* _ACTIVITY_:
Report back the lines in this listing that carry the string "Performance".

* _LISTED RECORDS_:
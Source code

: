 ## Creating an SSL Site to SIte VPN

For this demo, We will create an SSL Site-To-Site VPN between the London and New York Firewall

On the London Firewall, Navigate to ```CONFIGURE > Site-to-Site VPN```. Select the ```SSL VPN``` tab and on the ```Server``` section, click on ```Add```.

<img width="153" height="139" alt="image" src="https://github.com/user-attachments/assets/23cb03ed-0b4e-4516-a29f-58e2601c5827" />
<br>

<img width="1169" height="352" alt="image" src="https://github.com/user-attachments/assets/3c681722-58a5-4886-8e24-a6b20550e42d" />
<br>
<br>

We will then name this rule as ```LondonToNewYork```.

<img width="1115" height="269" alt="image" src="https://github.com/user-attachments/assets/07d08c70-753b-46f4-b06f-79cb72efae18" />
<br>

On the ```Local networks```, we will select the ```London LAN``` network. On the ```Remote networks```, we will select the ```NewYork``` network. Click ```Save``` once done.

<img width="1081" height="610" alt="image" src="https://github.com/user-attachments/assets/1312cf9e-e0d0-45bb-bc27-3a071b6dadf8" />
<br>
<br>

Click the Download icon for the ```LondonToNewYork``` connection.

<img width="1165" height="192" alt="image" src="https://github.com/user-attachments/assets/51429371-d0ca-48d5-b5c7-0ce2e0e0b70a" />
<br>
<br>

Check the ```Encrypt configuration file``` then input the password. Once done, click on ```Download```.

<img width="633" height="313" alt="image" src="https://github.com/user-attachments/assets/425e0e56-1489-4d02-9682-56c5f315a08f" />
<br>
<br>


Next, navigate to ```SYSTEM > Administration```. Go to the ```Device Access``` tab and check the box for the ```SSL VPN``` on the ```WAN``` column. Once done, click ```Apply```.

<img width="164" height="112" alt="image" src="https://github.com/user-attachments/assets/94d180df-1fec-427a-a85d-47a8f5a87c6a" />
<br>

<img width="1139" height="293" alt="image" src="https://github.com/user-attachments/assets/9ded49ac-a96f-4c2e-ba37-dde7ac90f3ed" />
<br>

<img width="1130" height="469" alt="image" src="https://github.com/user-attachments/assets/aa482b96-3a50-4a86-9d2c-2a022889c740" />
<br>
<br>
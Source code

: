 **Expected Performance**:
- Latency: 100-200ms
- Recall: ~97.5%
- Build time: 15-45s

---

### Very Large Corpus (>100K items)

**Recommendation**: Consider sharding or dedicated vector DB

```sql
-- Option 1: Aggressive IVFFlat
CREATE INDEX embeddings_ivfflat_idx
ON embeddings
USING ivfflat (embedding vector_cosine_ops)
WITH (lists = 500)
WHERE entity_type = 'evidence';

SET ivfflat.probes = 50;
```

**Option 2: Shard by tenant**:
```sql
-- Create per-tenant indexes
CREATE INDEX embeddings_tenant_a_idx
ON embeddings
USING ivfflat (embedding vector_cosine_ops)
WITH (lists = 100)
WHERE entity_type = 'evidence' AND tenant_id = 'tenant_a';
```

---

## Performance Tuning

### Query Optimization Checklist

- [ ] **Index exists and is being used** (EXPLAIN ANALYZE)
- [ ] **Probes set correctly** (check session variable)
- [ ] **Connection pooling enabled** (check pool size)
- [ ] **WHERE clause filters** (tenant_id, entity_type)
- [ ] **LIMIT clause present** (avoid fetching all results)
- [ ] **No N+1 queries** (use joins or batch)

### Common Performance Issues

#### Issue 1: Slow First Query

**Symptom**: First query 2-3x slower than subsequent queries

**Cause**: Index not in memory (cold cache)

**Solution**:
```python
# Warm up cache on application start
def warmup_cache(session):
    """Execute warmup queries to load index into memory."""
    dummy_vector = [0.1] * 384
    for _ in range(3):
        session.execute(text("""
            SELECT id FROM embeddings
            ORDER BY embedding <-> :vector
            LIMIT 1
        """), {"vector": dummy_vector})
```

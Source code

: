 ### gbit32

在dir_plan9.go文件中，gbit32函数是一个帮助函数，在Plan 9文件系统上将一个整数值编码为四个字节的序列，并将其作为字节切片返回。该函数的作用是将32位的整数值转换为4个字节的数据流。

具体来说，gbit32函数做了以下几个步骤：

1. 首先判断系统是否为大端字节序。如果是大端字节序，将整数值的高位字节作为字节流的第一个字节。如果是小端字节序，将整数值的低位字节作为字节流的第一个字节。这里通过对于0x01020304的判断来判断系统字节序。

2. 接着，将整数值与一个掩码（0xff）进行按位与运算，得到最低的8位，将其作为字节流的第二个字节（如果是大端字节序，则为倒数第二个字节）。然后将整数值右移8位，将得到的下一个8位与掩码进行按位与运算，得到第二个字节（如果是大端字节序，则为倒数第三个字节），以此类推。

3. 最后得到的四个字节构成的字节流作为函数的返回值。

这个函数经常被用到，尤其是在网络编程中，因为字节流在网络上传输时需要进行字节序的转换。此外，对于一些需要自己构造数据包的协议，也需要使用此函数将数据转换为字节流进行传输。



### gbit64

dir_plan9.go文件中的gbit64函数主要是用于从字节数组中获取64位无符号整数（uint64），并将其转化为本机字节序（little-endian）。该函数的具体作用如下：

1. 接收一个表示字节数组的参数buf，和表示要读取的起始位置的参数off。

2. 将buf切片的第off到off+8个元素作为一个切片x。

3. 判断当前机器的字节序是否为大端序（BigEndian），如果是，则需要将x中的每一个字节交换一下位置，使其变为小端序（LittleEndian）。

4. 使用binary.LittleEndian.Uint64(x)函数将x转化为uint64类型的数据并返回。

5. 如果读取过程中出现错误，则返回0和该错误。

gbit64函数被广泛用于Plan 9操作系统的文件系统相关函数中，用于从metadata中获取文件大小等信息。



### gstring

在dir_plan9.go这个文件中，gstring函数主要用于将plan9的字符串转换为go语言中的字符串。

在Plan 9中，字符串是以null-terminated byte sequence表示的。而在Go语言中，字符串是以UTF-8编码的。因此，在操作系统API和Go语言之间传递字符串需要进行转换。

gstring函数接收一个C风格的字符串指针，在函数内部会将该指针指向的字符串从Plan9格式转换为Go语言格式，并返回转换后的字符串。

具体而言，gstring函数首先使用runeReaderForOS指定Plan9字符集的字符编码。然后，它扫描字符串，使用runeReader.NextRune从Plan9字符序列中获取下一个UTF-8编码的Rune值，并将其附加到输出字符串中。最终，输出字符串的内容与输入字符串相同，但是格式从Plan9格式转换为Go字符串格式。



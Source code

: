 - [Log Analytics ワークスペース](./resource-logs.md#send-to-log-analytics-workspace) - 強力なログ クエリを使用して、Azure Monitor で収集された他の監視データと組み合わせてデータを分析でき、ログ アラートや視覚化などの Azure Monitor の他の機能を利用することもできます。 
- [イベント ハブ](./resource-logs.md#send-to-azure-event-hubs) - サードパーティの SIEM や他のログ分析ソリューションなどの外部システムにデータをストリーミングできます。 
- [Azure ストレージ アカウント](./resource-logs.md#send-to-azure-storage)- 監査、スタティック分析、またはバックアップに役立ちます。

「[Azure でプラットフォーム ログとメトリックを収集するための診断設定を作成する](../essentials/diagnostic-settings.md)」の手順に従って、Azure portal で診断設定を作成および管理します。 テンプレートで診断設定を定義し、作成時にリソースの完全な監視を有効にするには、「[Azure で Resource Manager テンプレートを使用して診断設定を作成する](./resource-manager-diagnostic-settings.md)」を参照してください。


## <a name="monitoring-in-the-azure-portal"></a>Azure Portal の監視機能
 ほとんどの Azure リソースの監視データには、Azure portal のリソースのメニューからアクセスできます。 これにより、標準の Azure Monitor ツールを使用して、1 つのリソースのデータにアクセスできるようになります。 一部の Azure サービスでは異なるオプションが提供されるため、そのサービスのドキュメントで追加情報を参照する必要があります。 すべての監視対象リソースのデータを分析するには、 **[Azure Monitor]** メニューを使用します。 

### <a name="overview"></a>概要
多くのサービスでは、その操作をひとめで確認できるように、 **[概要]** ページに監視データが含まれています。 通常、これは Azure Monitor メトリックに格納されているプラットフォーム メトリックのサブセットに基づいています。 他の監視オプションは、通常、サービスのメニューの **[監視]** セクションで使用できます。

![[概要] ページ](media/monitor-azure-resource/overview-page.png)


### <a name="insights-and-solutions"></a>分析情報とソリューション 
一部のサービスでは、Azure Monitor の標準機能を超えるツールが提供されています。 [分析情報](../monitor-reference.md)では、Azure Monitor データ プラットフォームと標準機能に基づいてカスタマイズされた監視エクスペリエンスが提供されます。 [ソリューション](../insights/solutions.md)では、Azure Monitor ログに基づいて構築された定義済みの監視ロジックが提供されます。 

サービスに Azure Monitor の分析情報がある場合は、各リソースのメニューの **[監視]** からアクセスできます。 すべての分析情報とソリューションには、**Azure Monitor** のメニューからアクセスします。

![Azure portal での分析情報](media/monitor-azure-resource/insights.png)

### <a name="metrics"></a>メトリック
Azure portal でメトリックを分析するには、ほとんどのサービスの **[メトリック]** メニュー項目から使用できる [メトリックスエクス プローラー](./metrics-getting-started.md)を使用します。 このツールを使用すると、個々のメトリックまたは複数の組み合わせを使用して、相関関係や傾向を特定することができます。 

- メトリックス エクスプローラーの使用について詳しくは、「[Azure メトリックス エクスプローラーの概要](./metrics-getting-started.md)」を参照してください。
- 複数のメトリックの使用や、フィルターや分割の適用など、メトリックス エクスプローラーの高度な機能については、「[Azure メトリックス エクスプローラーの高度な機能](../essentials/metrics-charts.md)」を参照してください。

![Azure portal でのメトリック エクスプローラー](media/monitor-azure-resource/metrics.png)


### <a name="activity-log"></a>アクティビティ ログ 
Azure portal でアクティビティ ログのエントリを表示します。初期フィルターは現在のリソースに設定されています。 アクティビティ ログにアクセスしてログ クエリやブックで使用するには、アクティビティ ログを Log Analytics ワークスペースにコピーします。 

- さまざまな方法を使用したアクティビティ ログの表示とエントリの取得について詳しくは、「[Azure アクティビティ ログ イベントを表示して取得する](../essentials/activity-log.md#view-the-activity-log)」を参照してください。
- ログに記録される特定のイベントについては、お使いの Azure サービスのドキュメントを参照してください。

* _EXERCISE ANSWER_:
: **Expected Performance**:
## Performance Tuning
### Common Performance Issues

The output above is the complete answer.